- PROBLEM REQUIREMENTS
The answer is a number and only a number: how many lines of the data include the string "need"?

- DATA
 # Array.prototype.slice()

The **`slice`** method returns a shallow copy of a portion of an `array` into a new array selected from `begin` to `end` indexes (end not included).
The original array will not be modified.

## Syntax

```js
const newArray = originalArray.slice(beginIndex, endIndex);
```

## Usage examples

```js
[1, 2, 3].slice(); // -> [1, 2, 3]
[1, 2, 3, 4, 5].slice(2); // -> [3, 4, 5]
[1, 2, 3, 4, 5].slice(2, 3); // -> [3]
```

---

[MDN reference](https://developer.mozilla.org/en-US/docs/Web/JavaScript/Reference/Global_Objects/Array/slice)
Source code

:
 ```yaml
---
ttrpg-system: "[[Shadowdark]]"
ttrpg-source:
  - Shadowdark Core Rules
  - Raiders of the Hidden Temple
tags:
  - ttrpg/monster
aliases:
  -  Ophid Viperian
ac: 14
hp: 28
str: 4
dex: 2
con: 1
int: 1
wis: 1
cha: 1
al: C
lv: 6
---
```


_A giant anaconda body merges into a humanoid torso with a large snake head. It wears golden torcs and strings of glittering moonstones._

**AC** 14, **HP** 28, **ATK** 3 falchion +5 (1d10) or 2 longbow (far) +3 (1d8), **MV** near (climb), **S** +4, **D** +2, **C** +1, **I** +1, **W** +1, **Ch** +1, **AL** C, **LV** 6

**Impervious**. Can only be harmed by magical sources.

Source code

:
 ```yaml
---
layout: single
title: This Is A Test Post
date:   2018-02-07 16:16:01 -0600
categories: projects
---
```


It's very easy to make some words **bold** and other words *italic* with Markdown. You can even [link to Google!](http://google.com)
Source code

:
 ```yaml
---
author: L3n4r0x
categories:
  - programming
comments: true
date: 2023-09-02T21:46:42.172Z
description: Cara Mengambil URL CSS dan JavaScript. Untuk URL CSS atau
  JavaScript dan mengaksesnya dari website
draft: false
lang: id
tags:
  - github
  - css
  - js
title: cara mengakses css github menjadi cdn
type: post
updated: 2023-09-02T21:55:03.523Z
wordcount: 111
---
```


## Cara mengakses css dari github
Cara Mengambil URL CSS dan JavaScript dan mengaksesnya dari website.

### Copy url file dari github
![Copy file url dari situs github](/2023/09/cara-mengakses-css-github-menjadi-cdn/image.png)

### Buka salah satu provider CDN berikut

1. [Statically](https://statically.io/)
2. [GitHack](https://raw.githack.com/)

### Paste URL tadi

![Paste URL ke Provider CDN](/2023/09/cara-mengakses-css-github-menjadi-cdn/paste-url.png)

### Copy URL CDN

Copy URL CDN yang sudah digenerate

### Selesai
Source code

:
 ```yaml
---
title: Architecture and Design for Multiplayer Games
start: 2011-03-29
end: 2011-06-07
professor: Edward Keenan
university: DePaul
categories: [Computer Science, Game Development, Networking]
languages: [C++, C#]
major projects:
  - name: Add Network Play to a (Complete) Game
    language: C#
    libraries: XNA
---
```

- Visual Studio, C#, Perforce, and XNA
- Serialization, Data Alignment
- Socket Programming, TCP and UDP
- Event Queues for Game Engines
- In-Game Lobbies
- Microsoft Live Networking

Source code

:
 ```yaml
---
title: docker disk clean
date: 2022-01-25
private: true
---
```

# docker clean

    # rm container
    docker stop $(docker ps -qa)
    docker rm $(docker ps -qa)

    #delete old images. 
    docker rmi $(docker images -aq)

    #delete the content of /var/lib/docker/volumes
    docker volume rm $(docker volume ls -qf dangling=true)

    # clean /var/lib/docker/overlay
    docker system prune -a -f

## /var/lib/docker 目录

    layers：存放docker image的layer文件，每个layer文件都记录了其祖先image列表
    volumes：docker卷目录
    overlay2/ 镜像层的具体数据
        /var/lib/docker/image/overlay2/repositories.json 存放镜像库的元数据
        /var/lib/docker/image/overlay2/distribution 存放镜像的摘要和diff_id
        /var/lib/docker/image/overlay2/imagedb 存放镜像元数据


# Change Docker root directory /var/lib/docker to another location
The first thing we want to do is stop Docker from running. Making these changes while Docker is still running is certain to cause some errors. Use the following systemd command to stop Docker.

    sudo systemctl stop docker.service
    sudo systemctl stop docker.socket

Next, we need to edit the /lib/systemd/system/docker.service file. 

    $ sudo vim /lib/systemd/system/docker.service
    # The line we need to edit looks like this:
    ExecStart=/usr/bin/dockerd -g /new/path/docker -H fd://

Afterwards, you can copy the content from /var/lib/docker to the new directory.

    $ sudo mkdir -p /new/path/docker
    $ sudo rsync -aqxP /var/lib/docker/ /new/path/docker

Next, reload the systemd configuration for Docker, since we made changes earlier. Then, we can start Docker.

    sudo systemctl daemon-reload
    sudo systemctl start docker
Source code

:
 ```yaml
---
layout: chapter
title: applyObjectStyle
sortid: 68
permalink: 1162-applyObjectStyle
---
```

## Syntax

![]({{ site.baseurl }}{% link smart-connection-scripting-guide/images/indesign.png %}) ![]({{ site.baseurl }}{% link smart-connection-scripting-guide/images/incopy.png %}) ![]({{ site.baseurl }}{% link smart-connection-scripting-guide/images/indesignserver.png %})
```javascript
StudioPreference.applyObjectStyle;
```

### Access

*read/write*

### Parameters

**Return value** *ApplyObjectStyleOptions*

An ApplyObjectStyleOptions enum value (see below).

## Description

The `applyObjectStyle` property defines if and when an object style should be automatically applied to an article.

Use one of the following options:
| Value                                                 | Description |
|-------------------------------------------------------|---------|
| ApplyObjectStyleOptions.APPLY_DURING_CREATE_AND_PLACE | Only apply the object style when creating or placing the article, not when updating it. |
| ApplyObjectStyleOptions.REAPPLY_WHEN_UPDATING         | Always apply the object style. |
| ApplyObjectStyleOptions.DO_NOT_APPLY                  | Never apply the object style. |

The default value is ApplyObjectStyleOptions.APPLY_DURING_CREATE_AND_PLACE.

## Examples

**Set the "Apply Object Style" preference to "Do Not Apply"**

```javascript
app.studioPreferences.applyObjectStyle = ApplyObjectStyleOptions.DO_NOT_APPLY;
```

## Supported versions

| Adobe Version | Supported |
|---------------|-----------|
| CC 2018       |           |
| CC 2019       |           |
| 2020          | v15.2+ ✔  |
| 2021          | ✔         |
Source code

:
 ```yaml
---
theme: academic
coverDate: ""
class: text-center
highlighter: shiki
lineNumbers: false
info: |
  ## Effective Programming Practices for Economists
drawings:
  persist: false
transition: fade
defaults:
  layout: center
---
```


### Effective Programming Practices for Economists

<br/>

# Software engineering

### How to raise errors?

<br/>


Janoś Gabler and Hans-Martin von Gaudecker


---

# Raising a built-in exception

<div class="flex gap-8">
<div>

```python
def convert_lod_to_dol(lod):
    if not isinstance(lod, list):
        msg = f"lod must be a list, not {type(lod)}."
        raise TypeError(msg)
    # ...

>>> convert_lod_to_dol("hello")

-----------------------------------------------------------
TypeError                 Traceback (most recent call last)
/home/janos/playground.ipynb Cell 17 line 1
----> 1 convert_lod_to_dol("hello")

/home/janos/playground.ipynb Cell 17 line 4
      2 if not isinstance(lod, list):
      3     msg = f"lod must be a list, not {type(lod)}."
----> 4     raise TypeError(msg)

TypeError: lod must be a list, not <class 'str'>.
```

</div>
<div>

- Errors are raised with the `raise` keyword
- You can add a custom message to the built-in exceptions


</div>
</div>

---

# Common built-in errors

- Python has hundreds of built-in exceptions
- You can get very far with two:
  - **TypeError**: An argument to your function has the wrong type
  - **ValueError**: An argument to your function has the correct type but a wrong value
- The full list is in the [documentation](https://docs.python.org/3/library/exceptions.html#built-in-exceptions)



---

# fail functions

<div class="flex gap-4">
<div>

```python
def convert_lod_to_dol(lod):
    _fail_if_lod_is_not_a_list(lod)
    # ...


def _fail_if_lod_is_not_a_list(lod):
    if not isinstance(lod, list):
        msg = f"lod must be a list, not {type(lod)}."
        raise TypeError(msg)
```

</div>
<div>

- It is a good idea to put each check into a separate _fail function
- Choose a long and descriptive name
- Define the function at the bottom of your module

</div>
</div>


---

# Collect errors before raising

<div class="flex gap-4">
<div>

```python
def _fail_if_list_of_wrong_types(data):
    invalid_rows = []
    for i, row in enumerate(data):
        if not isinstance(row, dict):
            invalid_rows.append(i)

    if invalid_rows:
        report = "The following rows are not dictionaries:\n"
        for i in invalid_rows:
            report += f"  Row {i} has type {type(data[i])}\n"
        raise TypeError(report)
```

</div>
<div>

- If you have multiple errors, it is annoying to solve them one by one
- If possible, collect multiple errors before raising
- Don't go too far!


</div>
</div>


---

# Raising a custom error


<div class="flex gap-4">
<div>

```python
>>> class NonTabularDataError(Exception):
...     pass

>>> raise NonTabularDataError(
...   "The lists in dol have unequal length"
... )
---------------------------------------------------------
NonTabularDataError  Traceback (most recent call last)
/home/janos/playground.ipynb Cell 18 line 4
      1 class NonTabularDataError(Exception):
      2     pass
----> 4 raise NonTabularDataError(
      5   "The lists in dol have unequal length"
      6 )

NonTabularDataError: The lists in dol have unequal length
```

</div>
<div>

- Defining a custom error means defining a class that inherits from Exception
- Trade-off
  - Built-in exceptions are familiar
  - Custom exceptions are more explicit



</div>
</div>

- RESULT OF THIS EXERCISE
2